Biden reportedly threatened to condition future military support for Israel in a call with Israeli Prime Minister Benjamin Netanyahu on Thursday, marking the first time the president has used his leverage as the top international funder of the Israel Defense Forces (IDF) to influence Israel's actions in Gaza.
"Very good news coming just hours after Biden finally signaled a willingness to withhold aid," said Matt Duss, executive vice president at the Center for International Policy. "Imagine how many lives could have been saved if this leverage had been used earlier, as so many urged."
The Erez crossing was expected to receive humanitarian aid shipments starting Sunday, Israeli officials told CNN, with more aid entering Gaza through the Ashdod port the same day.
Jan Egeland, secretary general of the Norwegian Refugee Council, said the news offers a "glimmer of hope" but said Israel must demonstrate that the change in policy will have a meaningful impact on the lives of Gaza's 2.3 million residents, including 300,000 Palestinians who are believed to be trapped in Gaza and subsisting on just 245 calories per day due to Israel's monthslong blockade on nearly all humanitarian aid.
"Israel and its allies must ensure that aid can now flow freely to avert a famine, and that there will be a protection system for humanitarian workers that guarantees our security," said Egeland. "Most of all we need protection for Palestinian civilians, who have been indiscriminately killed during these last six months."
Biden's call to Netanyahu came days after Israel killed seven aid workers, including one American citizen, who were delivering relief with World Central Kitchen (WCK). The strike on the clearly-marked WCK convoy prompted ships carrying 240 tons of aid to turn back from Gaza.
The attack has prompted some of Biden's closest allies, including Sen. Chris Coons (D-Del.) to add their voices to calls that have consistently been made by international human rights experts, the United Nations, and progressive lawmakers for the U.S. to apply conditions to military aid for Israel in accordance with U.S. law.
Despite Biden's warning, he has also been pushing Congress this week to approve an $18 billion military aid shipment to Israel.
Stephane Dujarric, spokesperson to U.N. Secretary-General António Guterres, said the news of the Erez crossing reopening was "positive news but, of course, we will have to see how this is implemented."
"We need a humanitarian cease-fire and a massive influx of aid," said Dujarric.
Shortly after Israel made its announcement, the United Nations Human Rights Council voted overwhelmingly in favor of a resolution calling on countries to stop sending weapons to Israel.
Twenty-eight of 47 member countries supported the resolution, which demanded Israel be held accountable for possible war crimes, while six opposed it. Thirteen countries abstained.
The U.S. was among the countries that opposed the resolution, despite Biden's threat to condition aid to Israel.
Francesca Albanese, the U.N. special rapporteur on the occupied Palestinian territories, commended the countries that "voted to pass a resolution calling to halt arms transfers to Israel at this critical moment."
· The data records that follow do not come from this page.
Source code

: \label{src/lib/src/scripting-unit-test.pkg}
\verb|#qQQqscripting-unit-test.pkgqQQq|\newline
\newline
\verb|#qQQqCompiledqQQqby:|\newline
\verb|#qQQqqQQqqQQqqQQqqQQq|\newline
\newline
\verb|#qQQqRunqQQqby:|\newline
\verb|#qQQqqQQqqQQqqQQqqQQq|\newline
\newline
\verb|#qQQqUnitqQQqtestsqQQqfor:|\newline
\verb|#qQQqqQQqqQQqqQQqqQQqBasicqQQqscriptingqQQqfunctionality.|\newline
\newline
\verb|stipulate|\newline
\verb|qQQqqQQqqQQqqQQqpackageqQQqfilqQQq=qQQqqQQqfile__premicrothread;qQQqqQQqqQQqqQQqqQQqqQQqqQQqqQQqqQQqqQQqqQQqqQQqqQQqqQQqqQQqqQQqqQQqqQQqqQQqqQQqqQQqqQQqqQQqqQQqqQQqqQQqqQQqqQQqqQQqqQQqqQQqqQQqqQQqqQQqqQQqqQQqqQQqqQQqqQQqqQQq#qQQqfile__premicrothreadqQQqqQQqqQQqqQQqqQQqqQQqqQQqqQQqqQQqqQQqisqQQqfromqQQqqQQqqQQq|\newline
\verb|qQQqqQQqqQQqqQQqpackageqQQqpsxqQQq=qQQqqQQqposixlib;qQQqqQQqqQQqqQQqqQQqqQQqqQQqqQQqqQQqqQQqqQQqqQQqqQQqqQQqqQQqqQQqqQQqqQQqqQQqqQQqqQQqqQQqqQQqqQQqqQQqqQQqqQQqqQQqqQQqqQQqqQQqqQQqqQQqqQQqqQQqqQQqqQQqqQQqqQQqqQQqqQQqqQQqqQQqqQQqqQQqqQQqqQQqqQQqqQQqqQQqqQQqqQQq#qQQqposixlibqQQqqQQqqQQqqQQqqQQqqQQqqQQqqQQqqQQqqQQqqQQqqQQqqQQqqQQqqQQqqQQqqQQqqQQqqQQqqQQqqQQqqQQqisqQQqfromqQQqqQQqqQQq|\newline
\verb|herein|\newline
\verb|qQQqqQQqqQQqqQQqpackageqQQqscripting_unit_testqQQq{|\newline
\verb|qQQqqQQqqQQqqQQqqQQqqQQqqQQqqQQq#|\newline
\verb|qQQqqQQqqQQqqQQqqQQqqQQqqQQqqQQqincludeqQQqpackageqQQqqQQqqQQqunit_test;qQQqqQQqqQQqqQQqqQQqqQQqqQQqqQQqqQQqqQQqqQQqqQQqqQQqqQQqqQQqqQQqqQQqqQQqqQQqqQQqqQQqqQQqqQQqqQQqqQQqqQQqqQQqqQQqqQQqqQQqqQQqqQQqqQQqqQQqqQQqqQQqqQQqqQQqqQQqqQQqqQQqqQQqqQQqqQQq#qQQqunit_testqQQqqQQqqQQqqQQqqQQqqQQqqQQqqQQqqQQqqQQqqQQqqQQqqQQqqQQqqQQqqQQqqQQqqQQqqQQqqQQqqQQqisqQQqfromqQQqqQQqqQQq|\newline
"Next step for all states is to enforce this as well as recent U.N. resolutions to stop the ongoing genocide in Gaza," said Albanese. "This is in line with states' obligations under international law including ICJ [International Court of Justice] provisional measures."
The ICJ last week ordered Israel to allow humanitarian aid into Gaza, where more than 25 children are among dozens who have died of starvation so far.